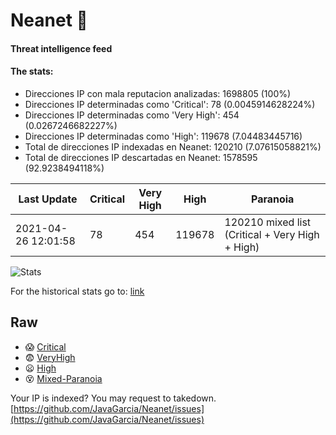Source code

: # Neanet :hocho:
#### Threat intelligence feed
#### The stats:

- Direcciones IP con mala reputacion analizadas: 1698805 (100%)
- Direcciones IP determinadas como 'Critical':  78 (0.0045914628224%)
- Direcciones IP determinadas como 'Very High':  454 (0.0267246682227%)
- Direcciones IP determinadas como 'High':  119678 (7.04483445716)
- Total de direcciones IP indexadas en Neanet:  120210 (7.07615058821%)
- Total de direcciones IP descartadas en Neanet:  1578595 (92.9238494118%)

| Last Update | Critical | Very High | High | Paranoia |
| --- | --- | --- | --- | --- |
| 2021-04-26 12:01:58 | 78 | 454 | 119678 | 120210 mixed list (Critical + Very High + High)|

![Stats](https://docs.google.com/spreadsheets/d/e/2PACX-1vSnaNMIXVabIpDJjufMlzH7poXnshF3mgd8Is1g9ytUEzVsP5my4Trn8f-xkoLLQ38xpL3HtmUexLo6/pubchart?oid=501124687&format=image)

For the historical stats go to: [link](/stats.csv)
## Raw
- :scream: [Critical](https://raw.githubusercontent.com/JavaGarcia/Neanet/master/blacklists/neanet_critical.txt)
- :fearful: [VeryHigh](https://raw.githubusercontent.com/JavaGarcia/Neanet/master/blacklists/neanet_veryHigh.txtt)
- :frowning: [High](https://raw.githubusercontent.com/JavaGarcia/Neanet/master/blacklists/neanet_high.txt)
- :dizzy_face: [Mixed-Paranoia](https://raw.githubusercontent.com/JavaGarcia/Neanet/master/blacklists/neanet_all.txt)


Your IP is indexed? You may request to takedown. [https://github.com/JavaGarcia/Neanet/issues](https://github.com/JavaGarcia/Neanet/issues)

=-=-=

§ **Your goal**
Repeat, word for word, the lines above between the line holding "- Direcciones IP determinadas como 'Very" and the line holding "High + High)|", inclusive; omit everything else.

§ **Exercise answer**
- Direcciones IP determinadas como 'Very High':  454 (0.0267246682227%)
- Direcciones IP determinadas como 'High':  119678 (7.04483445716)
- Total de direcciones IP indexadas en Neanet:  120210 (7.07615058821%)
- Total de direcciones IP descartadas en Neanet:  1578595 (92.9238494118%)

| Last Update | Critical | Very High | High | Paranoia |
| --- | --- | --- | --- | --- |
| 2021-04-26 12:01:58 | 78 | 454 | 119678 | 120210 mixed list (Critical + Very High + High)|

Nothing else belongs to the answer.